Every line containing the word "newcommand" is to be copied from the data below.

**Records provided:**
BEGIN
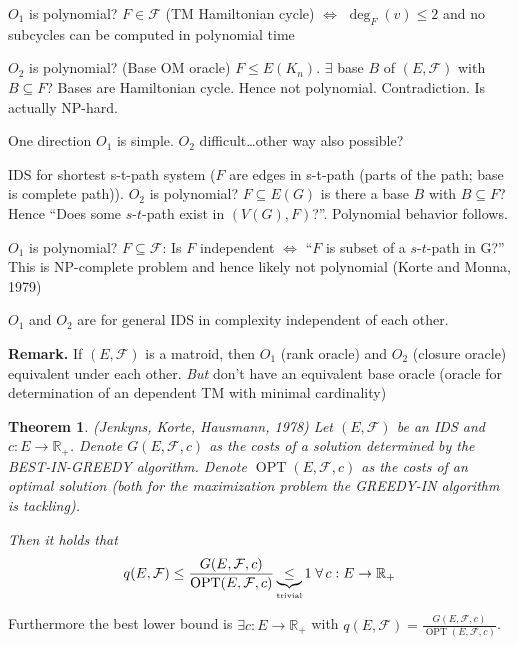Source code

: \documentclass{article}
\newtheorem{theorem}{Theorem}
\newcommand{\gath}[2]{$#1$-$#2$-path} %
\newcommand{\fall}{\;\forall\,}
\begin{document}
$O_1$ is polynomial?
  $F \in \mathcal{F}$ (TM Hamiltonian cycle) $\Leftrightarrow$ $\deg_F(v) \leq 2$ and no subcycles can be computed in polynomial time

$O_2$ is polynomial? (Base OM oracle)
  $F \leq E(K_n)$. $\exists$ base $B$ of $(E, \mathcal{F})$ with $B \subseteq F$?
  Bases are Hamiltonian cycle. Hence not polynomial. Contradiction. Is actually NP-hard.

One direction $O_1$ is simple. $O_2$ difficult\dots other way also possible?

IDS for shortest s-t-path system ($F$ are edges in s-t-path (parts of the path; base is complete path)).
  $O_2$ is polynomial?
    $F \subseteq E(G)$ is there a base $B$ with $B \subseteq F$?
    Hence ``Does some \gath st exist in $(V(G), F)$?''.
    Polynomial behavior follows.

  $O_1$ is polynomial?
    $F \subseteq \mathcal{F}$: Is $F$ independent $\Leftrightarrow$ ``$F$ is subset of a \gath st in G?''
    This is NP-complete problem and hence likely not polynomial (Korte and Monna, 1979)

$O_1$ and $O_2$ are for general IDS in complexity independent of each other.

\textbf{Remark.}
  If $(E, \mathcal{F})$ is a matroid, then $O_1$ (rank oracle) and $O_2$ (closure oracle) equivalent under each other.
  \emph{But} don't have an equivalent base oracle (oracle for determination of an dependent TM with minimal cardinality)


\begin{theorem}
  \label{satz-8.12}
  (Jenkyns, Korte, Hausmann, 1978)
  Let $(E, \mathcal{F})$ be an IDS and $c: E \rightarrow \mathbb{R}_+$. Denote $G(E, \mathcal{F}, c)$ as the costs of a solution determined by the BEST-IN-GREEDY algorithm. Denote $\operatorname{OPT}(E, \mathcal{F}, c)$ as the costs of an optimal solution (both for the maximization problem the GREEDY-IN algorithm is tackling).

  Then it holds that
  \[
      q(E, \mathcal{F})
        \leq \frac{G(E, \mathcal{F}, c)}{\operatorname{OPT}(E, \mathcal{F}, c)}
        \underbrace{\leq}_{\text{\tiny{trivial}}} 1
        \fall c: E \rightarrow \mathbb{R}_+
  \]
\end{theorem}

Furthermore the best lower bound is $\exists c: E \rightarrow \mathbb{R}_+$ with $q(E, \mathcal{F}) = \frac{G(E, \mathcal{F}, c)}{\operatorname{OPT}(E, \mathcal{F}, c)}$.
\end{document}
END
**Answer section:**
\newcommand{\gath}[2]{$#1$-$#2$-path} %
\newcommand{\fall}{\;\forall\,}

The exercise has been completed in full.